::: Material shown
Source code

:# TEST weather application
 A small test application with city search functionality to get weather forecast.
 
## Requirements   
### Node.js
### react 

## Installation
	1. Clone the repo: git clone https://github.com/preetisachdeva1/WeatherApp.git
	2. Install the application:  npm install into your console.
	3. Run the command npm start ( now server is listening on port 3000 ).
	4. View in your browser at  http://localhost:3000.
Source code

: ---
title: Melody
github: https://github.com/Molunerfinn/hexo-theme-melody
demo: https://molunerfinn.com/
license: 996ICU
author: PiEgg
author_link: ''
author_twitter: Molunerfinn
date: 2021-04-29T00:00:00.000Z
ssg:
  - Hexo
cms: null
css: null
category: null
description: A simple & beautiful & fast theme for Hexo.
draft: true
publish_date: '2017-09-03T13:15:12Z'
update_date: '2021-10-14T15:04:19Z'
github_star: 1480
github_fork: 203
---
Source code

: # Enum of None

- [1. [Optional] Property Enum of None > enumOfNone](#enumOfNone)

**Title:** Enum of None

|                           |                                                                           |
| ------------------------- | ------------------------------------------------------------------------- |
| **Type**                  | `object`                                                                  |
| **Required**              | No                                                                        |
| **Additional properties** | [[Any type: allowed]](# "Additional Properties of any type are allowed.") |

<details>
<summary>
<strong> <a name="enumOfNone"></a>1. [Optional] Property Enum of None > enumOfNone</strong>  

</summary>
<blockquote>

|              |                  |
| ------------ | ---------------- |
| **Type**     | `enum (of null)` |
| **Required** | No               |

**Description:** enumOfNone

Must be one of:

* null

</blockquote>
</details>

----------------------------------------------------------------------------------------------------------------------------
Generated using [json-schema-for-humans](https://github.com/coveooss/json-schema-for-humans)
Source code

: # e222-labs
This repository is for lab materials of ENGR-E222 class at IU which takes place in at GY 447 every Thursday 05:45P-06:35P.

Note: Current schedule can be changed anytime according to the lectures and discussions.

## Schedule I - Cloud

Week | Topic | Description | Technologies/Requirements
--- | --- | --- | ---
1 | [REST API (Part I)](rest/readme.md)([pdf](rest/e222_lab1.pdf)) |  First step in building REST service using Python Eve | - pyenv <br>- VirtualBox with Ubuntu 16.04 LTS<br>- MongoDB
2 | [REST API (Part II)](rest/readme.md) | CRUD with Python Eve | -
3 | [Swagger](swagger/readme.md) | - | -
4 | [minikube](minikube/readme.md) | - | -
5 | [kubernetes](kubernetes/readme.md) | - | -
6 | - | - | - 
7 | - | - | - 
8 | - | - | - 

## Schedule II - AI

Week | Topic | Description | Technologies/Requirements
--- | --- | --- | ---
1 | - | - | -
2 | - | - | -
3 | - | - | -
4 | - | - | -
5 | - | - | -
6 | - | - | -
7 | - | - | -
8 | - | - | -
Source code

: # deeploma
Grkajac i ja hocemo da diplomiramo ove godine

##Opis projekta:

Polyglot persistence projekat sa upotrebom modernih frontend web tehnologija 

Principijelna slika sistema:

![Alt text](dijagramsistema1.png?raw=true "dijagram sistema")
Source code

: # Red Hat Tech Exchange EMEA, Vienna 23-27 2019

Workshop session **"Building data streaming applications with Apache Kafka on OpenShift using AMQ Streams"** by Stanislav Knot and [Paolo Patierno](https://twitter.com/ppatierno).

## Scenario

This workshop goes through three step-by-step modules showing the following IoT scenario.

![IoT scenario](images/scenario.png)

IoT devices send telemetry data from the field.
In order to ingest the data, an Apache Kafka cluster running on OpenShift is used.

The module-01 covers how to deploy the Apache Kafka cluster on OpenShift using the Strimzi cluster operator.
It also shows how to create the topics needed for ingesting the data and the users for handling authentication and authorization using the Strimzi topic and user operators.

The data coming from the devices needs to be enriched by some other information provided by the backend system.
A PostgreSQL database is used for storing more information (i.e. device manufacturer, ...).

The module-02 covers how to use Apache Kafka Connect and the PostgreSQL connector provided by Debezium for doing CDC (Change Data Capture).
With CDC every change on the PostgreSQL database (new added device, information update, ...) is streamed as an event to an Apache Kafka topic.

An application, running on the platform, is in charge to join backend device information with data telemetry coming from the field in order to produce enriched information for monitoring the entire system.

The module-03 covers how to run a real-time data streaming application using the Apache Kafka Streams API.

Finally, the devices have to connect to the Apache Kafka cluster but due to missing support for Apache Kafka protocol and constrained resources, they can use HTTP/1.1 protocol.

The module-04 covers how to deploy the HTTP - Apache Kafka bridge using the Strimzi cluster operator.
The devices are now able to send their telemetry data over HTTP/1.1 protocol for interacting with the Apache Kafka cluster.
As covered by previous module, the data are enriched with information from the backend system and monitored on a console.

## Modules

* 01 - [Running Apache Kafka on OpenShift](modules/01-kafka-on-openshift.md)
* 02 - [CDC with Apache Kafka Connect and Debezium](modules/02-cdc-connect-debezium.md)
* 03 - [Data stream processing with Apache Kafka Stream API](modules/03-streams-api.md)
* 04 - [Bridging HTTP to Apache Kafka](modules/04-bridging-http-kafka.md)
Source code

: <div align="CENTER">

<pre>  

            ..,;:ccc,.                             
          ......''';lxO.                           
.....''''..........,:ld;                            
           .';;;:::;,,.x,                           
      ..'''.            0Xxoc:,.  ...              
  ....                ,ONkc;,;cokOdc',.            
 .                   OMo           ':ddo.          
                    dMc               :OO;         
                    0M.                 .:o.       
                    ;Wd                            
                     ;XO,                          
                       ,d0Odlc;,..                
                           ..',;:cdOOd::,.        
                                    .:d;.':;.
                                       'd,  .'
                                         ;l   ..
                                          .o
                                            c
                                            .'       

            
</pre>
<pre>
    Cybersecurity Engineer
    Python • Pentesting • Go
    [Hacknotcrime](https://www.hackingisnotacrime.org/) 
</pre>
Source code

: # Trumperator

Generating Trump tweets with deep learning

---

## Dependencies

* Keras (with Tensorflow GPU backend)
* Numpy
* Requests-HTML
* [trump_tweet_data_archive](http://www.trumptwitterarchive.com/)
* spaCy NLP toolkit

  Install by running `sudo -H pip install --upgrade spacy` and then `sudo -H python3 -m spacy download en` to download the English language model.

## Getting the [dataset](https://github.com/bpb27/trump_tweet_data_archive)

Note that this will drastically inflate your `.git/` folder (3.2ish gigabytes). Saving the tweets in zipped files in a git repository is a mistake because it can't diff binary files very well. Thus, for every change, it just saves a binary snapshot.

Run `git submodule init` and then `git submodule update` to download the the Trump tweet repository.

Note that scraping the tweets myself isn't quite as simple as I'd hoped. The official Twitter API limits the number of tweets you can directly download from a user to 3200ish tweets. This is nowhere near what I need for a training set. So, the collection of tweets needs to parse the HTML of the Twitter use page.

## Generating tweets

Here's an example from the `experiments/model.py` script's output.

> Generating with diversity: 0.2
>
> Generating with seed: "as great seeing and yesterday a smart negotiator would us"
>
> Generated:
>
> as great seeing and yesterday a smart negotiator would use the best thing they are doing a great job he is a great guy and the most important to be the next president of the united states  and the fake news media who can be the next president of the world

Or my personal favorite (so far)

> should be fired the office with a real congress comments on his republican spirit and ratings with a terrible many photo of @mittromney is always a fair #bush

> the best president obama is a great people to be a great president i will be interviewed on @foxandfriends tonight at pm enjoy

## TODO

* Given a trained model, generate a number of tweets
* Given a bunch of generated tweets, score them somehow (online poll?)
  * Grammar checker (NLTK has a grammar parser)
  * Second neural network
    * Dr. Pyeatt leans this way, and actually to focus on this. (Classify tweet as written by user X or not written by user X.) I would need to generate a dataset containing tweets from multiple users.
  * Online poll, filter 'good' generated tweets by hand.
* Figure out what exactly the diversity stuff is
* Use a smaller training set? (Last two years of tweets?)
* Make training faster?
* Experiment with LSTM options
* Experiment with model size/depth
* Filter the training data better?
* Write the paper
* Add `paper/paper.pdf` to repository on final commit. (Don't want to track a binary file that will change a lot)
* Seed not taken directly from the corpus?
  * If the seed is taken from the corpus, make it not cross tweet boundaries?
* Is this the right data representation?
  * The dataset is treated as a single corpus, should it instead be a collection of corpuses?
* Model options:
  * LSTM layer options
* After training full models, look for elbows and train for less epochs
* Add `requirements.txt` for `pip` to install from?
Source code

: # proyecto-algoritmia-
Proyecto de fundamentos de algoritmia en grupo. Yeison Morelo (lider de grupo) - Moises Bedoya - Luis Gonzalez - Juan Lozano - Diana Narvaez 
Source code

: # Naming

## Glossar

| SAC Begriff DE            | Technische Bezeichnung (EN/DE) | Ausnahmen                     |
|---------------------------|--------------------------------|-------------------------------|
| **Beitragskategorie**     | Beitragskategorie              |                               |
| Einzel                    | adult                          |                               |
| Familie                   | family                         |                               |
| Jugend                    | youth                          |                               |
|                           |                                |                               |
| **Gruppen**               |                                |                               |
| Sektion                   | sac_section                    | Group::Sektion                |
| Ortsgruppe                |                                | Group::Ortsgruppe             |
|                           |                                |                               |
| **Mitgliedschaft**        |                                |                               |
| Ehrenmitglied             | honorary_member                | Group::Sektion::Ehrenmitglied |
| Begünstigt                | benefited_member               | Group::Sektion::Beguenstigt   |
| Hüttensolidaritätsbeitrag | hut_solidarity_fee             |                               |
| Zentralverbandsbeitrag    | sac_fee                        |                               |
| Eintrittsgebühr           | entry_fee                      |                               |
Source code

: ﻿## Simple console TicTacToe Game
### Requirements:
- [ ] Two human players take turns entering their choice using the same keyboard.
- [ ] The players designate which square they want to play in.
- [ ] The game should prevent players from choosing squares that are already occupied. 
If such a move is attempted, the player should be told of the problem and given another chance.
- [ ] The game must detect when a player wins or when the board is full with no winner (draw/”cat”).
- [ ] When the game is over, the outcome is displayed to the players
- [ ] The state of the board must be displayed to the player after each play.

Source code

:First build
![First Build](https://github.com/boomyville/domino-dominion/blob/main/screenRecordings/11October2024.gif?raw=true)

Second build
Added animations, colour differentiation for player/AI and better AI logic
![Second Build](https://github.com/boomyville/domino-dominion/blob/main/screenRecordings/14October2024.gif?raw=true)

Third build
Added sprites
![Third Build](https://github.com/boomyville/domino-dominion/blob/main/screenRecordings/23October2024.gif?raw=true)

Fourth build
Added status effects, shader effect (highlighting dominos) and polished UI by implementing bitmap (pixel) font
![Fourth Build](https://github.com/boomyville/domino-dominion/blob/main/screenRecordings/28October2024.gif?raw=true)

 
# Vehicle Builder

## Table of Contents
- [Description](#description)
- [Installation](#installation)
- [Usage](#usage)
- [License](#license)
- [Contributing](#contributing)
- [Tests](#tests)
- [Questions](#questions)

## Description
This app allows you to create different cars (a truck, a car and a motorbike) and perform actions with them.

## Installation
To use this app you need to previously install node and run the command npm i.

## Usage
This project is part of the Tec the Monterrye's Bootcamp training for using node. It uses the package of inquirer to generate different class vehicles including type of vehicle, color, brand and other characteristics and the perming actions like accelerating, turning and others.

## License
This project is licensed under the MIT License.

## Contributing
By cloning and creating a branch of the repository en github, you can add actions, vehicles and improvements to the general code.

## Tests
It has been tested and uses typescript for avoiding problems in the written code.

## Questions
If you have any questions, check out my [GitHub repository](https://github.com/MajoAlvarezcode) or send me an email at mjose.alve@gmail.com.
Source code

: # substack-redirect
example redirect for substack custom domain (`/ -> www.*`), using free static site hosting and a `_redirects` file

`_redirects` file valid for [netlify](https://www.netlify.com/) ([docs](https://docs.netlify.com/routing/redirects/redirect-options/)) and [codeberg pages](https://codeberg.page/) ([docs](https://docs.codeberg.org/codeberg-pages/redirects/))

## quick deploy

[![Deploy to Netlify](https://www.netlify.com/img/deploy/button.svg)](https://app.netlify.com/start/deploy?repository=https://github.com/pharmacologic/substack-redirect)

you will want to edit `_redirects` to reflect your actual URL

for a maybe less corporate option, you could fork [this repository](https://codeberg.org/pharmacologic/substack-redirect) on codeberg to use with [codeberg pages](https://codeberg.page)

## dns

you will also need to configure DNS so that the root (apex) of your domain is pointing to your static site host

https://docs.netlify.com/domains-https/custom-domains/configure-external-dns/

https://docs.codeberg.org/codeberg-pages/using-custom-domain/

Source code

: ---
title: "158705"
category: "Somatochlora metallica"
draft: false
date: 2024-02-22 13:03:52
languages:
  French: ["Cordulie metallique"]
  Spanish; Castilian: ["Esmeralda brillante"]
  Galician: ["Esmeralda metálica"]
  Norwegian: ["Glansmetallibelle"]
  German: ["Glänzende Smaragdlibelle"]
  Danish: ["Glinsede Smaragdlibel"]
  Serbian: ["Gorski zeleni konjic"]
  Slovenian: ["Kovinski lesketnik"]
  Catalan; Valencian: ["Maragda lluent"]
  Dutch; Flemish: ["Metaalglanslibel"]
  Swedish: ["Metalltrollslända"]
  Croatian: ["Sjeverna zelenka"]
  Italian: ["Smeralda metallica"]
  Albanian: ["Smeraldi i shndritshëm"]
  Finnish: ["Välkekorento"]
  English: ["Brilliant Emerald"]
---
::::::
The lines needed are the ones from the first line of the entries through the line that contains "1. Clone the", given again without any change.

Source code

:# TEST weather application
 A small test application with city search functionality to get weather forecast.
 
## Requirements   
### Node.js
### react 

## Installation
	1. Clone the repo: git clone https://github.com/preetisachdeva1/WeatherApp.git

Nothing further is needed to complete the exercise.